• _Goal of the exercise_:
Repeat every entry exactly as it stands. Omit the images.
====== Exercise material
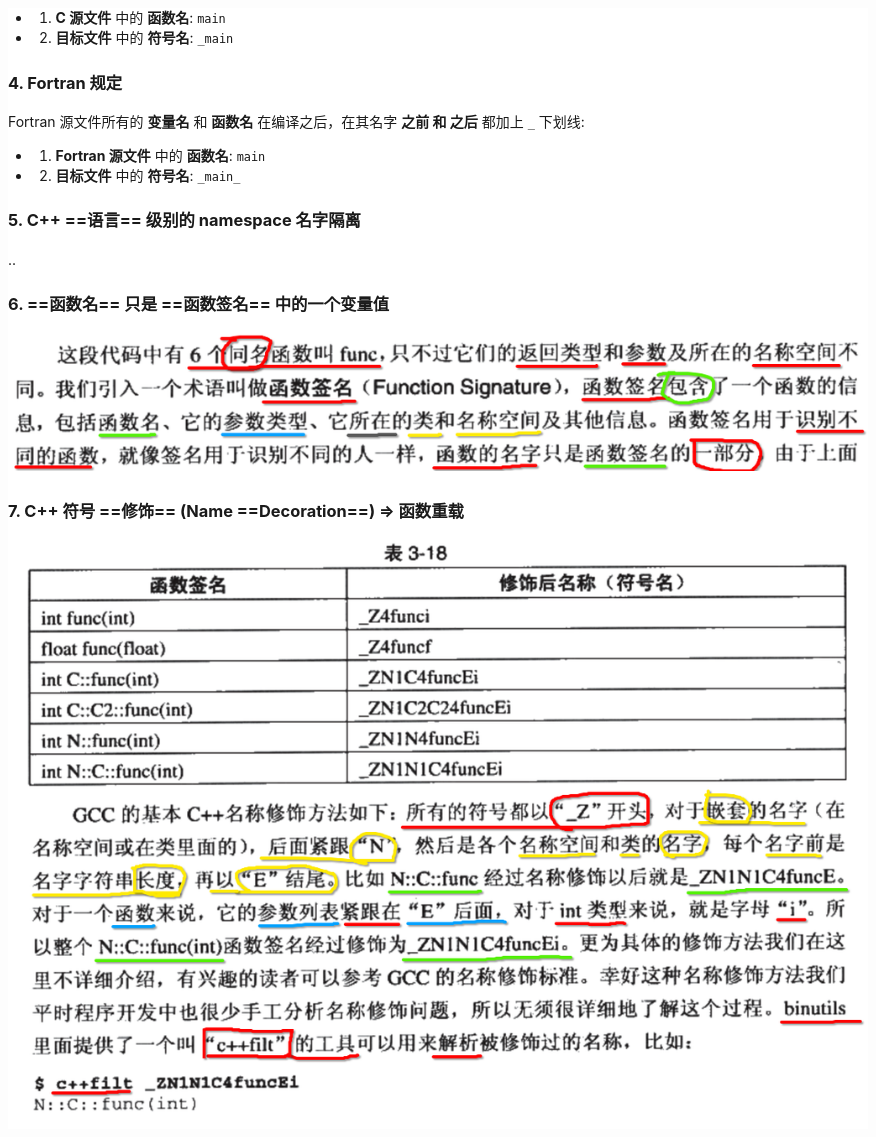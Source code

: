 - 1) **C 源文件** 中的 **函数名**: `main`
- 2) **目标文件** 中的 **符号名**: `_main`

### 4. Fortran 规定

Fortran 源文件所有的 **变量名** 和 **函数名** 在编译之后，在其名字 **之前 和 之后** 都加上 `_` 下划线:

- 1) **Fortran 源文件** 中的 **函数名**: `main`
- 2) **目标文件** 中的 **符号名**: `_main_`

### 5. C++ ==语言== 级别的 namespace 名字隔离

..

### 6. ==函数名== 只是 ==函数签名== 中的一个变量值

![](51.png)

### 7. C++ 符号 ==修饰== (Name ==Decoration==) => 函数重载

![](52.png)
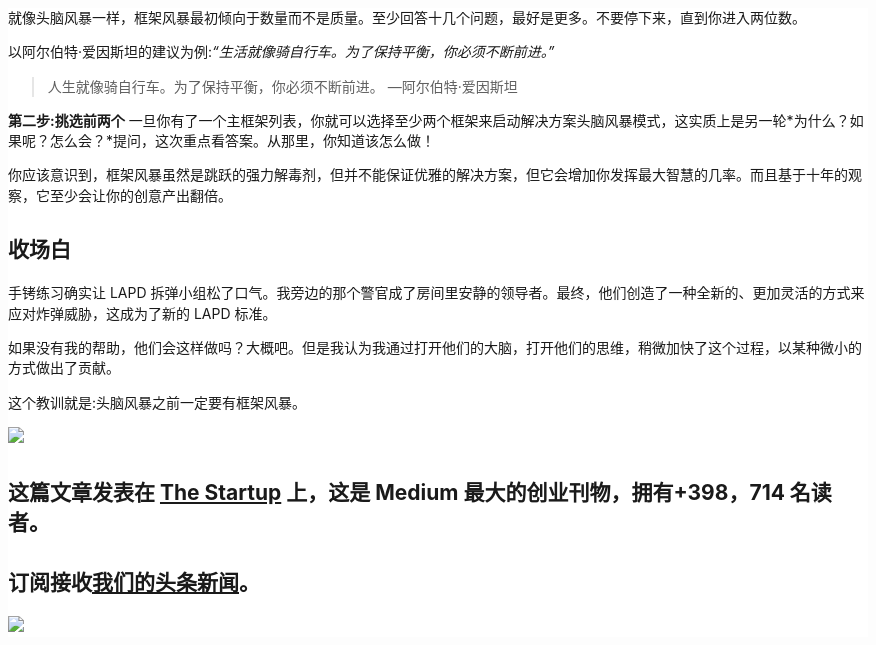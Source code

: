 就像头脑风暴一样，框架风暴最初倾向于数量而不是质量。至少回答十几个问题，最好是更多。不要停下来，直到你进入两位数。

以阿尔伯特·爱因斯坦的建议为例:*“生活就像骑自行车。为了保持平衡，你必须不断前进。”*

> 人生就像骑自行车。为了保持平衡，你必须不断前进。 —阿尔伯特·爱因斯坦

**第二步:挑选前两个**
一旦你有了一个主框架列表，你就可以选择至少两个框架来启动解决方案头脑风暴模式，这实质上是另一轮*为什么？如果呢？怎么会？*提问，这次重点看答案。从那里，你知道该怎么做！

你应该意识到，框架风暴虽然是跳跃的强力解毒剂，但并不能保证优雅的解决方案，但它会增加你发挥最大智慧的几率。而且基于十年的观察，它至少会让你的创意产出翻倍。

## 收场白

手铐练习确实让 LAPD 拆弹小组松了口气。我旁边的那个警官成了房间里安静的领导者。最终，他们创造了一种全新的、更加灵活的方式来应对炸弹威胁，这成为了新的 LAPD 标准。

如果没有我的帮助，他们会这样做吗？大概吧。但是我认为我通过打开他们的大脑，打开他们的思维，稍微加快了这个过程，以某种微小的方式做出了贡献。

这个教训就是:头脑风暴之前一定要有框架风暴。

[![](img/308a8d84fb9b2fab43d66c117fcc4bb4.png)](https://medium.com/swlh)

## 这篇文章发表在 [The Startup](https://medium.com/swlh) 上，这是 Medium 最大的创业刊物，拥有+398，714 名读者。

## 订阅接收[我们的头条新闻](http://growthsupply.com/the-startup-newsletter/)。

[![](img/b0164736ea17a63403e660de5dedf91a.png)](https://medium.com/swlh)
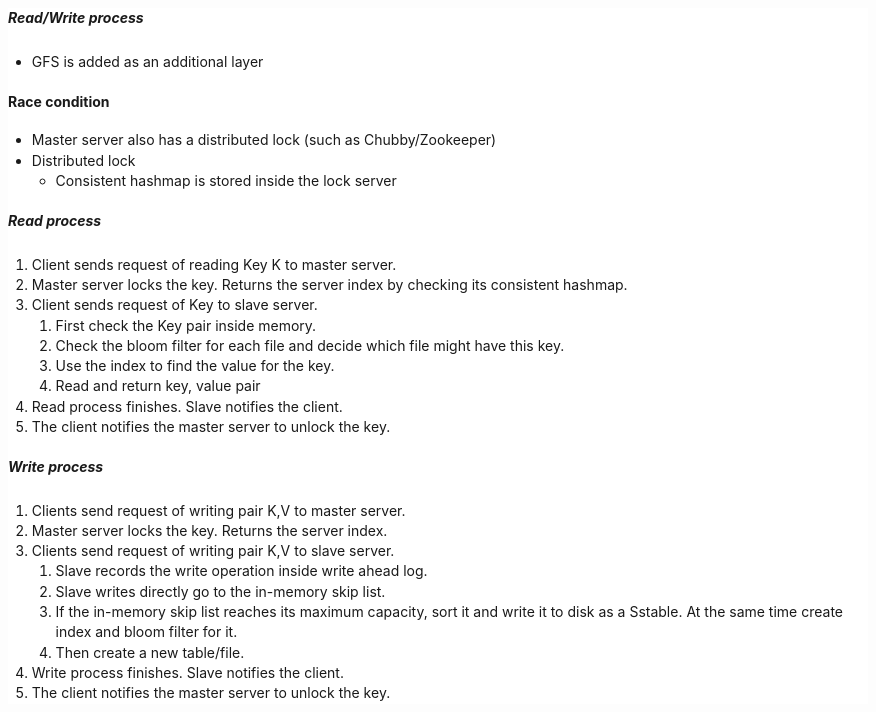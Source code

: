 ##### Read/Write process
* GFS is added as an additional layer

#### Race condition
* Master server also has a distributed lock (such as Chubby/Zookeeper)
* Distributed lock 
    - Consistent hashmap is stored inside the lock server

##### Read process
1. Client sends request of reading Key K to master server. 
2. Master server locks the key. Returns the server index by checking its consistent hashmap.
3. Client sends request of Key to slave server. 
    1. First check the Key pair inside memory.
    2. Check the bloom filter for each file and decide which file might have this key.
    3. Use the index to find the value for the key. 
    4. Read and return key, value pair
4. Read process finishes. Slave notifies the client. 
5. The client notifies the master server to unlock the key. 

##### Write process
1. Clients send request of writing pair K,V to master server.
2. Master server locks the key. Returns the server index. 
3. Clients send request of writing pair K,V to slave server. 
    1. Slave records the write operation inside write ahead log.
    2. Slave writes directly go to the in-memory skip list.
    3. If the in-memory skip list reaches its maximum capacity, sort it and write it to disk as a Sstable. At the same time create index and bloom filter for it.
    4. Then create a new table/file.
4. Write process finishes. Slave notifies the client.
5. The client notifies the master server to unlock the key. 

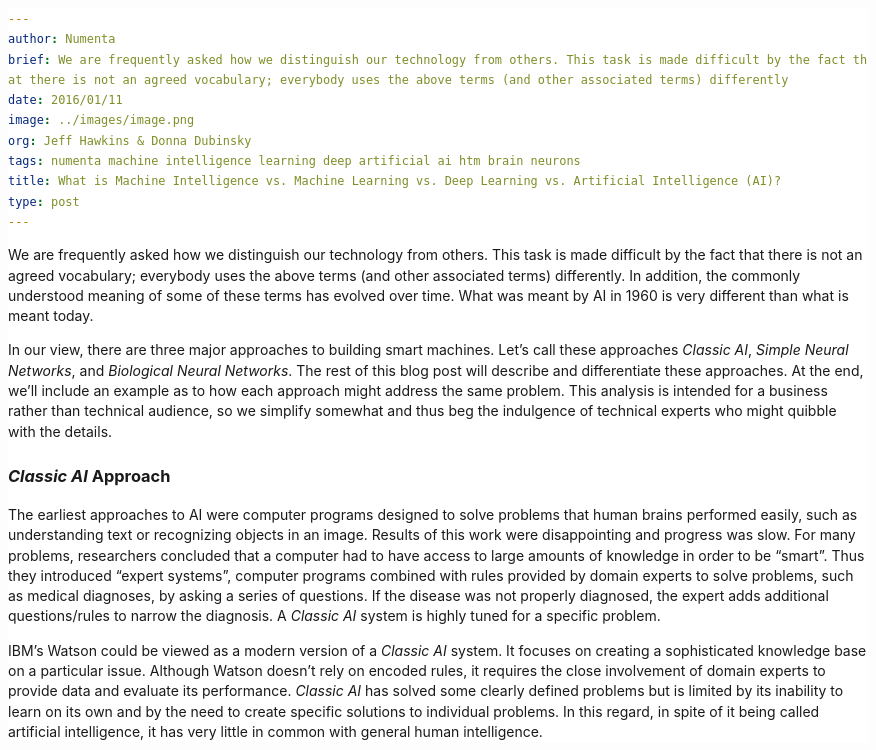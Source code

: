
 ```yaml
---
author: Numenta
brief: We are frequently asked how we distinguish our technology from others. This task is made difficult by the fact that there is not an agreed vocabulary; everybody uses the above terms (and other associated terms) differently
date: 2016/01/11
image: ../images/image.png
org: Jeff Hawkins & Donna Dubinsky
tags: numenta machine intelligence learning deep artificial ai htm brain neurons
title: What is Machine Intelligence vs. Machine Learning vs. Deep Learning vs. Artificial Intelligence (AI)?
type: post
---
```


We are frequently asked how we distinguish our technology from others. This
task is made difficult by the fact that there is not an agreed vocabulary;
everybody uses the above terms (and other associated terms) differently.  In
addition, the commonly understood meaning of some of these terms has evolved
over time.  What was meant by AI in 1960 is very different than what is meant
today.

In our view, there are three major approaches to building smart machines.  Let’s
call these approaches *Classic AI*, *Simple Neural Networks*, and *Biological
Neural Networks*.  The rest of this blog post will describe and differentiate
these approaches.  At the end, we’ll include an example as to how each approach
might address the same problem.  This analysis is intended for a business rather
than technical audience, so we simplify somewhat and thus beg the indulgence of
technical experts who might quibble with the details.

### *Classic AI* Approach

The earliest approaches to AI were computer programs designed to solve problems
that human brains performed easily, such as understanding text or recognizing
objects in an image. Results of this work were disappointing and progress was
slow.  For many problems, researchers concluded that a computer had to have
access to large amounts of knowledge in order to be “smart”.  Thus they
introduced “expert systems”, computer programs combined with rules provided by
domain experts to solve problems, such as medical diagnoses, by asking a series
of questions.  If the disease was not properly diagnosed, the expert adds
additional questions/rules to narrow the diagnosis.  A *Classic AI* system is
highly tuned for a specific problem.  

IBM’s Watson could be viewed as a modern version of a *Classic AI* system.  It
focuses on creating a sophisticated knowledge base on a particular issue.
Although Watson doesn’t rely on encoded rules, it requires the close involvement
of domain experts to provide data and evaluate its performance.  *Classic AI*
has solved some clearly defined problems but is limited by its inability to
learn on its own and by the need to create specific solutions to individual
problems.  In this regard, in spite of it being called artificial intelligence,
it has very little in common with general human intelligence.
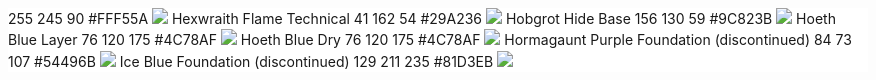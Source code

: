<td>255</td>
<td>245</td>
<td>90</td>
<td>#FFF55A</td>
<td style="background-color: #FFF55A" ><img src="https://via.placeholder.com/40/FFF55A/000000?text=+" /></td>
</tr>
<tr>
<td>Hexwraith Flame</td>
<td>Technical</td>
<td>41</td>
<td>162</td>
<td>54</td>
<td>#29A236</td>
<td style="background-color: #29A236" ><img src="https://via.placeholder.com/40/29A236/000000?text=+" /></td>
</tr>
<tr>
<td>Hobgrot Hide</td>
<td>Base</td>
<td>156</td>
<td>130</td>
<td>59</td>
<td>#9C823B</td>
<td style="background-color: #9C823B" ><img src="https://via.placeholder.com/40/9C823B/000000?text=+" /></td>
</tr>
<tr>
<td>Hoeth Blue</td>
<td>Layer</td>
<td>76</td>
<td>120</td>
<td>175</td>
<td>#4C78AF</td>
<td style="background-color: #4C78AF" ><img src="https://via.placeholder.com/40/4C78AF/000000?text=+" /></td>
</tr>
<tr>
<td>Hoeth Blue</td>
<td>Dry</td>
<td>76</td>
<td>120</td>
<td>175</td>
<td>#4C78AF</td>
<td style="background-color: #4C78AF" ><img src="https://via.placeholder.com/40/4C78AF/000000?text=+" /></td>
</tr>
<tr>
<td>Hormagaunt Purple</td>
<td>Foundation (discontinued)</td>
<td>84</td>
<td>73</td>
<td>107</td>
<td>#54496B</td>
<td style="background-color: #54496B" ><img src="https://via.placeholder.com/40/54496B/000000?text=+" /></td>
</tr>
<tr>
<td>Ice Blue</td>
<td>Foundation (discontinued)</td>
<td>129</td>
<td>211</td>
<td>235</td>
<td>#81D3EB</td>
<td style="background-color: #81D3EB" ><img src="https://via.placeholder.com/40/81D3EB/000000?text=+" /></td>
============
• _Written solution_:
Source code

: - 1) **C 源文件** 中的 **函数名**: `main`
- 2) **目标文件** 中的 **符号名**: `_main`

### 4. Fortran 规定

Fortran 源文件所有的 **变量名** 和 **函数名** 在编译之后，在其名字 **之前 和 之后** 都加上 `_` 下划线:

- 1) **Fortran 源文件** 中的 **函数名**: `main`
- 2) **目标文件** 中的 **符号名**: `_main_`

### 5. C++ ==语言== 级别的 namespace 名字隔离

..

### 6. ==函数名== 只是 ==函数签名== 中的一个变量值

![](51.png)

### 7. C++ 符号 ==修饰== (Name ==Decoration==) => 函数重载

![](52.png)
Source code

: 就像头脑风暴一样，框架风暴最初倾向于数量而不是质量。至少回答十几个问题，最好是更多。不要停下来，直到你进入两位数。

以阿尔伯特·爱因斯坦的建议为例:*“生活就像骑自行车。为了保持平衡，你必须不断前进。”*

> 人生就像骑自行车。为了保持平衡，你必须不断前进。 —阿尔伯特·爱因斯坦

**第二步:挑选前两个**
一旦你有了一个主框架列表，你就可以选择至少两个框架来启动解决方案头脑风暴模式，这实质上是另一轮*为什么？如果呢？怎么会？*提问，这次重点看答案。从那里，你知道该怎么做！

你应该意识到，框架风暴虽然是跳跃的强力解毒剂，但并不能保证优雅的解决方案，但它会增加你发挥最大智慧的几率。而且基于十年的观察，它至少会让你的创意产出翻倍。

## 收场白

手铐练习确实让 LAPD 拆弹小组松了口气。我旁边的那个警官成了房间里安静的领导者。最终，他们创造了一种全新的、更加灵活的方式来应对炸弹威胁，这成为了新的 LAPD 标准。

如果没有我的帮助，他们会这样做吗？大概吧。但是我认为我通过打开他们的大脑，打开他们的思维，稍微加快了这个过程，以某种微小的方式做出了贡献。

这个教训就是:头脑风暴之前一定要有框架风暴。

[![](img/308a8d84fb9b2fab43d66c117fcc4bb4.png)](https://medium.com/swlh)

## 这篇文章发表在 [The Startup](https://medium.com/swlh) 上，这是 Medium 最大的创业刊物，拥有+398，714 名读者。

## 订阅接收[我们的头条新闻](http://growthsupply.com/the-startup-newsletter/)。

[![](img/b0164736ea17a63403e660de5dedf91a.png)](https://medium.com/swlh)
Source code

: ##### Read/Write process
* GFS is added as an additional layer

#### Race condition
* Master server also has a distributed lock (such as Chubby/Zookeeper)
* Distributed lock 
    - Consistent hashmap is stored inside the lock server

##### Read process
1. Client sends request of reading Key K to master server. 
2. Master server locks the key. Returns the server index by checking its consistent hashmap.
3. Client sends request of Key to slave server. 
    1. First check the Key pair inside memory.
    2. Check the bloom filter for each file and decide which file might have this key.
    3. Use the index to find the value for the key. 
    4. Read and return key, value pair
4. Read process finishes. Slave notifies the client. 
5. The client notifies the master server to unlock the key. 

##### Write process
1. Clients send request of writing pair K,V to master server.
2. Master server locks the key. Returns the server index. 
3. Clients send request of writing pair K,V to slave server. 
    1. Slave records the write operation inside write ahead log.
    2. Slave writes directly go to the in-memory skip list.
    3. If the in-memory skip list reaches its maximum capacity, sort it and write it to disk as a Sstable. At the same time create index and bloom filter for it.
    4. Then create a new table/file.
4. Write process finishes. Slave notifies the client.
5. The client notifies the master server to unlock the key. 

Source code

:
 ```yaml
---
author: Numenta
brief: We are frequently asked how we distinguish our technology from others. This task is made difficult by the fact that there is not an agreed vocabulary; everybody uses the above terms (and other associated terms) differently
date: 2016/01/11
image: ../images/image.png
org: Jeff Hawkins & Donna Dubinsky
tags: numenta machine intelligence learning deep artificial ai htm brain neurons
title: What is Machine Intelligence vs. Machine Learning vs. Deep Learning vs. Artificial Intelligence (AI)?
type: post
---
```


We are frequently asked how we distinguish our technology from others. This
task is made difficult by the fact that there is not an agreed vocabulary;
everybody uses the above terms (and other associated terms) differently.  In
addition, the commonly understood meaning of some of these terms has evolved
over time.  What was meant by AI in 1960 is very different than what is meant
today.

In our view, there are three major approaches to building smart machines.  Let’s
call these approaches *Classic AI*, *Simple Neural Networks*, and *Biological
Neural Networks*.  The rest of this blog post will describe and differentiate
these approaches.  At the end, we’ll include an example as to how each approach
might address the same problem.  This analysis is intended for a business rather
than technical audience, so we simplify somewhat and thus beg the indulgence of
technical experts who might quibble with the details.

### *Classic AI* Approach

The earliest approaches to AI were computer programs designed to solve problems
that human brains performed easily, such as understanding text or recognizing
objects in an image. Results of this work were disappointing and progress was
slow.  For many problems, researchers concluded that a computer had to have
access to large amounts of knowledge in order to be “smart”.  Thus they
introduced “expert systems”, computer programs combined with rules provided by
domain experts to solve problems, such as medical diagnoses, by asking a series
of questions.  If the disease was not properly diagnosed, the expert adds
additional questions/rules to narrow the diagnosis.  A *Classic AI* system is
highly tuned for a specific problem.  

IBM’s Watson could be viewed as a modern version of a *Classic AI* system.  It
focuses on creating a sophisticated knowledge base on a particular issue.
Although Watson doesn’t rely on encoded rules, it requires the close involvement
of domain experts to provide data and evaluate its performance.  *Classic AI*
has solved some clearly defined problems but is limited by its inability to
learn on its own and by the need to create specific solutions to individual
problems.  In this regard, in spite of it being called artificial intelligence,
it has very little in common with general human intelligence.
Source code

:<td>255</td>
<td>245</td>
<td>90</td>
<td>#FFF55A</td>
<td style="background-color: #FFF55A" ><img src="https://via.placeholder.com/40/FFF55A/000000?text=+" /></td>
</tr>
<tr>
<td>Hexwraith Flame</td>
<td>Technical</td>
<td>41</td>
<td>162</td>
<td>54</td>
<td>#29A236</td>
<td style="background-color: #29A236" ><img src="https://via.placeholder.com/40/29A236/000000?text=+" /></td>
</tr>
<tr>
<td>Hobgrot Hide</td>
<td>Base</td>
<td>156</td>
<td>130</td>
<td>59</td>
<td>#9C823B</td>
<td style="background-color: #9C823B" ><img src="https://via.placeholder.com/40/9C823B/000000?text=+" /></td>
</tr>
<tr>
<td>Hoeth Blue</td>
<td>Layer</td>
<td>76</td>
<td>120</td>
<td>175</td>
<td>#4C78AF</td>
<td style="background-color: #4C78AF" ><img src="https://via.placeholder.com/40/4C78AF/000000?text=+" /></td>
</tr>
<tr>
<td>Hoeth Blue</td>
<td>Dry</td>
<td>76</td>
<td>120</td>
<td>175</td>
<td>#4C78AF</td>
<td style="background-color: #4C78AF" ><img src="https://via.placeholder.com/40/4C78AF/000000?text=+" /></td>
</tr>
<tr>
<td>Hormagaunt Purple</td>
<td>Foundation (discontinued)</td>
<td>84</td>
<td>73</td>
<td>107</td>
<td>#54496B</td>
<td style="background-color: #54496B" ><img src="https://via.placeholder.com/40/54496B/000000?text=+" /></td>
</tr>
<tr>
<td>Ice Blue</td>
<td>Foundation (discontinued)</td>
<td>129</td>
<td>211</td>
<td>235</td>
<td>#81D3EB</td>
<td style="background-color: #81D3EB" ><img src="https://via.placeholder.com/40/81D3EB/000000?text=+" /></td>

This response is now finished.